Outline of the Discussion
  • Growing up in northern British Columbia, Lyndon's church kept growing as other churches in the area split, and people would come to his church. This exposed him to an eclectic mix of views in the church, including charismaticism.
  • He was further drawn into investigating and warning about the renewal movement around the time of the Strange Fire conference held at Grace Community Church (John MacArthur) in 2013.
  • Lyndon stole the term “Renewal Movement” from Jack Hayford, and uses it to avoid some of the confusion of definitions, as well as the “loaded” aspects of more traditional (or common) names to refer to the collection of movements that fall under Lyndon's banner of “Renewal”. Renewal refers to the renewal of the gifts of the Spirit.
  • Lyndon went back as far as the contemporaries of Martin Luther for history of Renewal. He mentions some of the Anabaptists.
  • Those in the Renewal look to Tongues as the big sign of their movement. Lyndon has, thus far, traced Tongues speaking as far back as the 1650s and the Quakers.

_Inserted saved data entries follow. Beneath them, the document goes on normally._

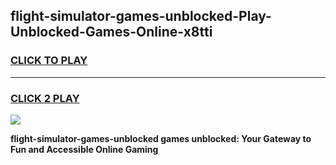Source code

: 
## flight-simulator-games-unblocked-Play-Unblocked-Games-Online-x8tti
<h3>
<a href="https://premium76.site?title=flight-simulator-games-unblocked&ref=24A">CLICK TO PLAY</a></h3>
<hr>

<h3>
<a href="https://premium76.site?title=flight-simulator-games-unblocked&ref=24A">CLICK 2 PLAY</a>
  
</h3>

<a href="https://premium76.site?title=flight-simulator-games-unblocked&ref=24A"><img src="https://clearcache.store/games.png"></a>


**flight-simulator-games-unblocked games unblocked: Your Gateway to Fun and Accessible Online Gaming**
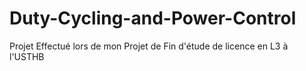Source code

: # Duty-Cycling-and-Power-Control
Projet Effectué lors de mon Projet de Fin d'étude de licence en L3 à l'USTHB
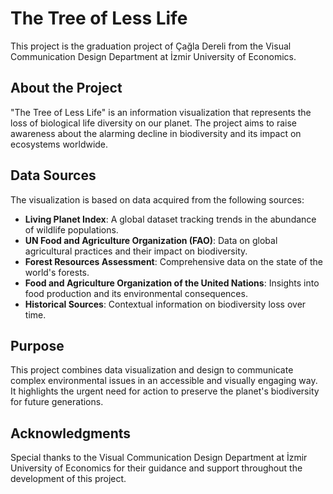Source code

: # The Tree of Less Life

This project is the graduation project of Çağla Dereli from the Visual Communication Design Department at İzmir University of Economics.

## About the Project

"The Tree of Less Life" is an information visualization that represents the loss of biological life diversity on our planet. The project aims to raise awareness about the alarming decline in biodiversity and its impact on ecosystems worldwide.

## Data Sources

The visualization is based on data acquired from the following sources:

- **Living Planet Index**: A global dataset tracking trends in the abundance of wildlife populations.
- **UN Food and Agriculture Organization (FAO)**: Data on global agricultural practices and their impact on biodiversity.
- **Forest Resources Assessment**: Comprehensive data on the state of the world's forests.
- **Food and Agriculture Organization of the United Nations**: Insights into food production and its environmental consequences.
- **Historical Sources**: Contextual information on biodiversity loss over time.

## Purpose

This project combines data visualization and design to communicate complex environmental issues in an accessible and visually engaging way. It highlights the urgent need for action to preserve the planet's biodiversity for future generations.

## Acknowledgments

Special thanks to the Visual Communication Design Department at İzmir University of Economics for their guidance and support throughout the development of this project.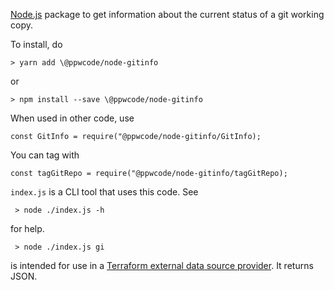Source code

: [Node.js] package to get information about the current status of a git working copy.

To install, do

    > yarn add \@ppwcode/node-gitinfo
    
or
    
    > npm install --save \@ppwcode/node-gitinfo

When used in other code, use

    const GitInfo = require("@ppwcode/node-gitinfo/GitInfo);
     
You can tag with
     
    const tagGitRepo = require("@ppwcode/node-gitinfo/tagGitRepo);
     
`index.js` is a CLI tool that uses this code. See
     
     > node ./index.js -h
     
for help.

     > node ./index.js gi
     
is intended for use in a [Terraform external data source provider]. It returns JSON.

[Terraform]: https://peopleware.atlassian.net/wiki/x/CwAvBg
[Node.js]: https://nodejs.org
[Terraform external data source provider]: https://www.terraform.io/docs/providers/external/data_source.html
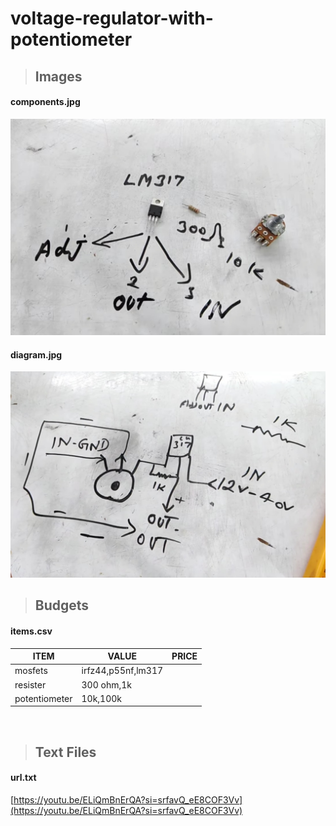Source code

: # voltage-regulator-with-potentiometer
> ## Images

####  components.jpg
![components.jpg](./components.jpg 'components.jpg')
####  diagram.jpg
![diagram.jpg](./diagram.jpg 'diagram.jpg')
<br>

> ## Budgets

####  items.csv
| ITEM          | VALUE              | PRICE |
| ------------- | ------------------ | ----- |
| mosfets       | irfz44,p55nf,lm317 |       |
| resister      | 300 ohm,1k         |       |
| potentiometer | 10k,100k           |       |


<br>

> ## Text Files

#### url.txt

[https://youtu.be/ELiQmBnErQA?si=srfavQ_eE8COF3Vv](https://youtu.be/ELiQmBnErQA?si=srfavQ_eE8COF3Vv)

<br>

    • George Fox discouraged tongues, and was nervous about it.
    • The Quakers rejected Baptism and Communion.
    • Wesley rejected and spoke/wrote against the Quakers.
  • A sect of Jansenists called “the convulsionaire” followed the Quakers, and was located in France.
  • In 1864 the Seventh Day Adventists had massive outbreaks of tongues speaking when they first started.
  • The early Pentecostals (Asuza Street) traced their history through many clearly heretical groups and movenments.
  • Cane Ridge was an early 19th century tent revival movement in Kentucky where people would “get the jerks”. It was very similar to the Brownsville revival of the early 1990s.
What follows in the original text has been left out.